Go through the lines below. Copy those with "private".
★ ★ ★ ★ ★ ★ ★
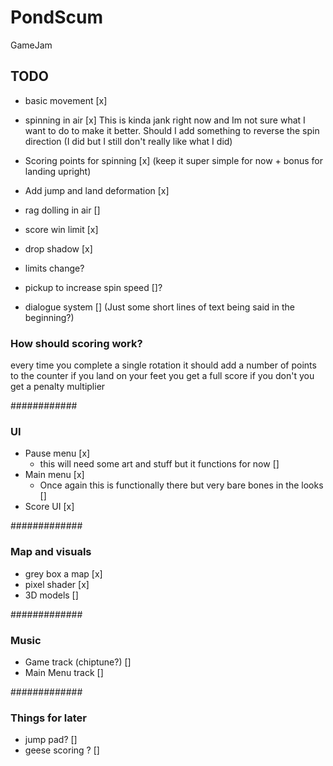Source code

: # PondScum
 GameJam

## TODO
- basic movement [x]
- spinning in air [x]
       This is kinda jank right now and Im not sure what I want to do to make it better. Should I add something to reverse the spin direction (I did but I still don't really like what I did)
- Scoring points for spinning [x] (keep it super simple for now + bonus for landing upright)
- Add jump and land deformation [x]
- rag dolling in air []

- score win limit [x]
- drop shadow [x]
- limits change?
- pickup to increase spin speed []?
- dialogue system [] (Just some short lines of text being said in the beginning?)

### How should scoring work?
every time you complete a single rotation it should add a number of points to the counter
if you land on your feet you get a full score
if you don't you get a penalty multiplier

############
### UI
 - Pause menu [x]
     - this will need some art and stuff but it functions for now []
 - Main menu [x]
      - Once again this is functionally there but very bare bones in the looks []
 - Score UI [x]
 
#############
### Map and visuals
- grey box a map [x]
- pixel shader [x]
- 3D models []

#############
### Music
- Game track (chiptune?) []
- Main Menu track []

#############
### Things for later
- jump pad? []
- geese scoring ? []

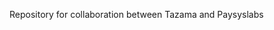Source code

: <!-- SPDX-License-Identifier: Apache-2.0 -->

Repository for collaboration between Tazama and Paysyslabs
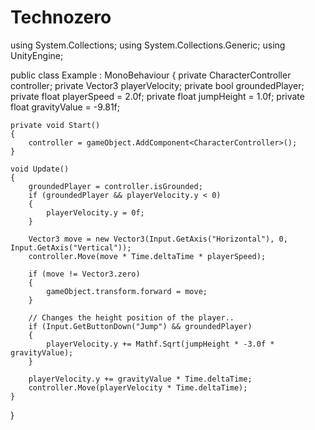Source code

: # Technozero
using System.Collections;
using System.Collections.Generic;
using UnityEngine;

public class Example : MonoBehaviour
{
    private CharacterController controller;
    private Vector3 playerVelocity;
    private bool groundedPlayer;
    private float playerSpeed = 2.0f;
    private float jumpHeight = 1.0f;
    private float gravityValue = -9.81f;

    private void Start()
    {
        controller = gameObject.AddComponent<CharacterController>();
    }

    void Update()
    {
        groundedPlayer = controller.isGrounded;
        if (groundedPlayer && playerVelocity.y < 0)
        {
            playerVelocity.y = 0f;
        }

        Vector3 move = new Vector3(Input.GetAxis("Horizontal"), 0, Input.GetAxis("Vertical"));
        controller.Move(move * Time.deltaTime * playerSpeed);

        if (move != Vector3.zero)
        {
            gameObject.transform.forward = move;
        }

        // Changes the height position of the player..
        if (Input.GetButtonDown("Jump") && groundedPlayer)
        {
            playerVelocity.y += Mathf.Sqrt(jumpHeight * -3.0f * gravityValue);
        }

        playerVelocity.y += gravityValue * Time.deltaTime;
        controller.Move(playerVelocity * Time.deltaTime);
    }
}
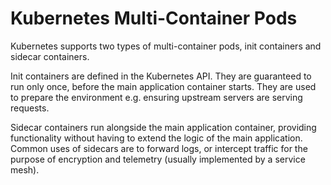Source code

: # Kubernetes Multi-Container Pods

Kubernetes supports two types of multi-container pods, init containers
and sidecar containers.

Init containers are defined in the Kubernetes API. They are guaranteed
to run only once, before the main application container starts. They are
used to prepare the environment e.g. ensuring upstream servers are
serving requests.

Sidecar containers run alongside the main application container,
providing functionality without having to extend the logic of the main
application. Common uses of sidecars are to forward logs, or intercept
traffic for the purpose of encryption and telemetry (usually implemented
by a service mesh).

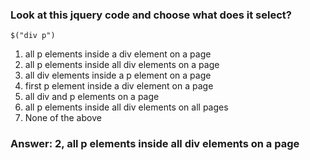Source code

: ### Look at this jquery code and choose what does it select?

`$("div p")`

1. all p elements inside a div element on a page
2. all p elements inside all div elements on a page
3. all div elements inside a p element on a page
4. first p element inside a div element on a page
5. all div and p elements on a page
6. all p elements inside all div elements on all pages 
7. None of the above

### Answer: 2, all p elements inside all div elements on a page

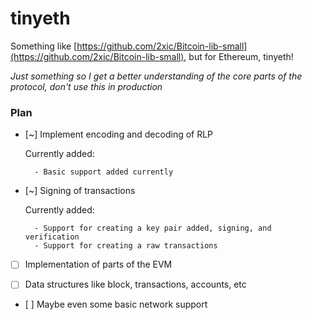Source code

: # tinyeth

Something like [https://github.com/2xic/Bitcoin-lib-small](https://github.com/2xic/Bitcoin-lib-small), but for Ethereum, tinyeth!

_Just something so I get a better understanding of the core parts of the protocol, don't use this in production_

### Plan

- [~] Implement encoding and decoding of RLP

  Currently added:

        - Basic support added currently

- [~] Signing of transactions

  Currently added:

        - Support for creating a key pair added, signing, and verification
        - Support for creating a raw transactions

- [ ] Implementation of parts of the EVM

- [ ] Data structures like block, transactions, accounts, etc

- [ ] Maybe even some basic network support
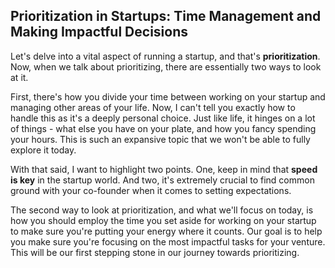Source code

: ## Prioritization in Startups: Time Management and Making Impactful Decisions
Let's delve into a vital aspect of running a startup, and that's **prioritization**. Now, when we talk about prioritizing, there are essentially two ways to look at it. 

First, there's how you divide your time between working on your startup and managing other areas of your life. Now, I can't tell you exactly how to handle this as it's a deeply personal choice. Just like life, it hinges on a lot of things - what else you have on your plate, and how you fancy spending your hours. This is such an expansive topic that we won't be able to fully explore it today.

With that said, I want to highlight two points. One, keep in mind that **speed is key** in the startup world. And two, it's extremely crucial to find common ground with your co-founder when it comes to setting expectations.

The second way to look at prioritization, and what we'll focus on today, is how you should employ the time you set aside for working on your startup to make sure you're putting your energy where it counts. Our goal is to help you make sure you're focusing on the most impactful tasks for your venture. This will be our first stepping stone in our journey towards prioritizing.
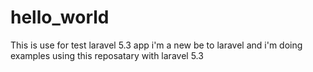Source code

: # hello_world
This is use for test laravel 5.3 app
i'm a new be to laravel and i'm doing examples using this reposatary with laravel 5.3
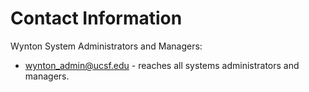 # Contact Information

Wynton System Administrators and Managers:

* [wynton_admin@ucsf.edu](mailto:wynton_admin@ucsf.edu) - reaches all systems administrators and managers.
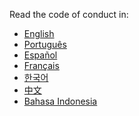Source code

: Read the code of conduct in:
- <a href="https://allcontributors.org/docs/en/project/code-of-conduct">English</a>
- <a href="https://allcontributors.org/docs/pt-BR/project/code-of-conduct">Português</a>
- <a href="https://allcontributors.org/docs/es-ES/project/code-of-conduct">Español</a>
- <a href="https://allcontributors.org/docs/fr/project/code-of-conduct">Français</a>
- <a href="https://allcontributors.org/docs/ko/project/code-of-conduct">한국어</a>
- <a href="https://allcontributors.org/docs/zh-CN/project/code-of-conduct">中文</a>
- <a href="https://allcontributors.org/docs/od/project/code-of-conduct">Bahasa Indonesia</a>
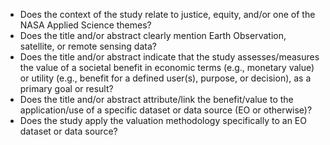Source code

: * Does the context of the study relate to justice, equity, and/or one of the NASA Applied Science themes?
* Does the title and/or abstract clearly mention Earth Observation, satellite, or remote sensing data?
* Does the title and/or abstract indicate that the study assesses/measures the value of a societal benefit in economic terms (e.g., monetary value) or utility (e.g., benefit for a defined user(s), purpose, or decision), as a primary goal or result?
* Does the title and/or abstract attribute/link the benefit/value to the application/use of a specific dataset or data source (EO or otherwise)?
* Does the study apply the valuation methodology specifically to an EO dataset or data source?
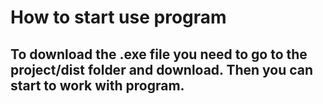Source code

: # How to start use program
## To download the .exe file you need to go to the project/dist folder and download. Then you can start to work with program.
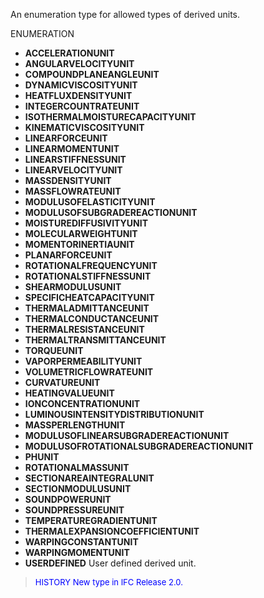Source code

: An enumeration type for allowed types of derived units.

ENUMERATION

* **ACCELERATIONUNIT** 
* **ANGULARVELOCITYUNIT** 
* **COMPOUNDPLANEANGLEUNIT** 
* **DYNAMICVISCOSITYUNIT** 
* **HEATFLUXDENSITYUNIT** 
* **INTEGERCOUNTRATEUNIT** 
* **ISOTHERMALMOISTURECAPACITYUNIT** 
* **KINEMATICVISCOSITYUNIT** 
* **LINEARFORCEUNIT** 
* **LINEARMOMENTUNIT** 
* **LINEARSTIFFNESSUNIT** 
* **LINEARVELOCITYUNIT** 
* **MASSDENSITYUNIT** 
* **MASSFLOWRATEUNIT** 
* **MODULUSOFELASTICITYUNIT** 
* **MODULUSOFSUBGRADEREACTIONUNIT** 
* **MOISTUREDIFFUSIVITYUNIT** 
* **MOLECULARWEIGHTUNIT** 
* **MOMENTORINERTIAUNIT** 
* **PLANARFORCEUNIT** 
* **ROTATIONALFREQUENCYUNIT** 
* **ROTATIONALSTIFFNESSUNIT** 
* **SHEARMODULUSUNIT** 
* **SPECIFICHEATCAPACITYUNIT** 
* **THERMALADMITTANCEUNIT** 
* **THERMALCONDUCTANCEUNIT** 
* **THERMALRESISTANCEUNIT** 
* **THERMALTRANSMITTANCEUNIT** 
* **TORQUEUNIT** 
* **VAPORPERMEABILITYUNIT** 
* **VOLUMETRICFLOWRATEUNIT** 
* **CURVATUREUNIT** 
* **HEATINGVALUEUNIT**
* **IONCONCENTRATIONUNIT**
* **LUMINOUSINTENSITYDISTRIBUTIONUNIT** 
* **MASSPERLENGTHUNIT** 
* **MODULUSOFLINEARSUBGRADEREACTIONUNIT** 
* **MODULUSOFROTATIONALSUBGRADEREACTIONUNIT**
* **PHUNIT** 
* **ROTATIONALMASSUNIT** 
* **SECTIONAREAINTEGRALUNIT** 
* **SECTIONMODULUSUNIT** 
* **SOUNDPOWERUNIT** 
* **SOUNDPRESSUREUNIT** 
* **TEMPERATUREGRADIENTUNIT** 
* **THERMALEXPANSIONCOEFFICIENTUNIT** 
* **WARPINGCONSTANTUNIT** 
* **WARPINGMOMENTUNIT** 
* **USERDEFINED** User defined derived unit.

> <font size="-1" color="#0000FF">HISTORY New type in IFC
		Release 2.0. </font>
★ ★ ★ ★ ★ ★ ★
> _SOLUTION TO THIS PROBLEM_
    private CharacterController controller;
    private Vector3 playerVelocity;
    private bool groundedPlayer;
    private float playerSpeed = 2.0f;
    private float jumpHeight = 1.0f;
    private float gravityValue = -9.81f;
    private void Start()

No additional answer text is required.